(Source texts of formatted documents)
******

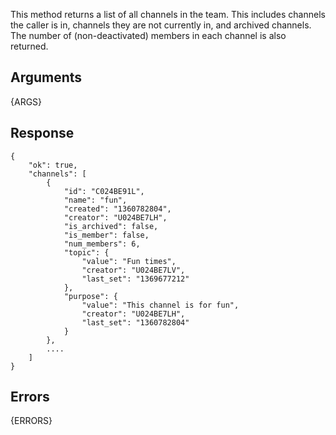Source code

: 
This method returns a list of all channels in the team. This includes channels the caller is in, channels
they are not currently in, and archived channels. The number of (non-deactivated) members in each channel
is also returned.


## Arguments

{ARGS}


## Response

	{
	    "ok": true,
	    "channels": [
	        {
	            "id": "C024BE91L",
	            "name": "fun",
	            "created": "1360782804",
	            "creator": "U024BE7LH",
	            "is_archived": false,
	            "is_member": false,
	            "num_members": 6,
	            "topic": {
	                "value": "Fun times",
	                "creator": "U024BE7LV",
	                "last_set": "1369677212"
	            },
	            "purpose": {
	                "value": "This channel is for fun",
	                "creator": "U024BE7LH",
	                "last_set": "1360782804"
	            }
	        },
	        ....
	    ]
	}


## Errors

{ERRORS}
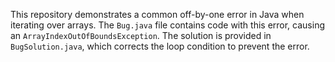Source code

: This repository demonstrates a common off-by-one error in Java when iterating over arrays. The `Bug.java` file contains code with this error, causing an `ArrayIndexOutOfBoundsException`. The solution is provided in `BugSolution.java`, which corrects the loop condition to prevent the error.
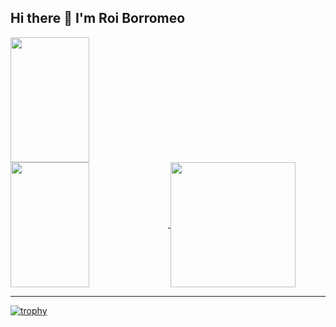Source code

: ## Hi there 👋 I'm Roi Borromeo
<a href="https://github.com/anuraghazra/github-readme-stats">
  <img height=200 width=50% align="center" src="https://github-readme-stats.vercel.app/api?username=Sophistiqq&show_icons=true&theme=material-palenight" />
  <img height=200 width=50% align="center" src="https://github-readme-stats.vercel.app/api/top-langs/?username=Sophistiqq&layout=compact&show_icons=true&theme=material-palenight" />
</a>

<a href="https://github.com/anuraghazra/convoychat">
  <img height=200 align="center" src="http://github-readme-streak-stats.herokuapp.com?user=Sophistiqq&theme=material-palenight&mode=weekly" />
</a>

---

[![trophy](https://github-profile-trophy.vercel.app/?username=Sophistiqq&theme=onedark)](https://github.com/ryo-ma/github-profile-trophy)
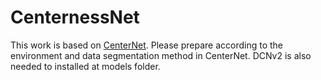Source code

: # CenternessNet
This work is based on [CenterNet](https://github.com/Duankaiwen/CenterNet.git). Please prepare according to the environment and data segmentation method in CenterNet. DCNv2 is also needed to installed at models folder. 
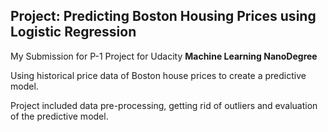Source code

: ## Project: Predicting Boston Housing Prices using Logistic Regression

My Submission for P-1 Project for Udacity **Machine Learning NanoDegree**


Using historical price data of Boston house prices to create a predictive model. 

Project included data pre-processing, getting rid of outliers and evaluation of the predictive model.

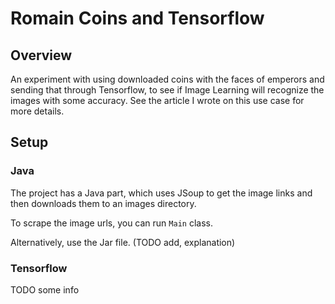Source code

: # Romain Coins and Tensorflow

## Overview

An experiment with using downloaded coins with the faces of emperors and sending that through Tensorflow, to see if 
Image Learning will recognize the images with some accuracy. See the article I wrote on this use case for more details.

## Setup

### Java

The project has a Java part, which uses JSoup to get the image links and then downloads them to an images directory.

To scrape the image urls, you can run `Main` class.

Alternatively, use the Jar file. (TODO add, explanation)

### Tensorflow

TODO some info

******

Tell how many lines above contain the word "Java". Give the number alone.

# Task response
3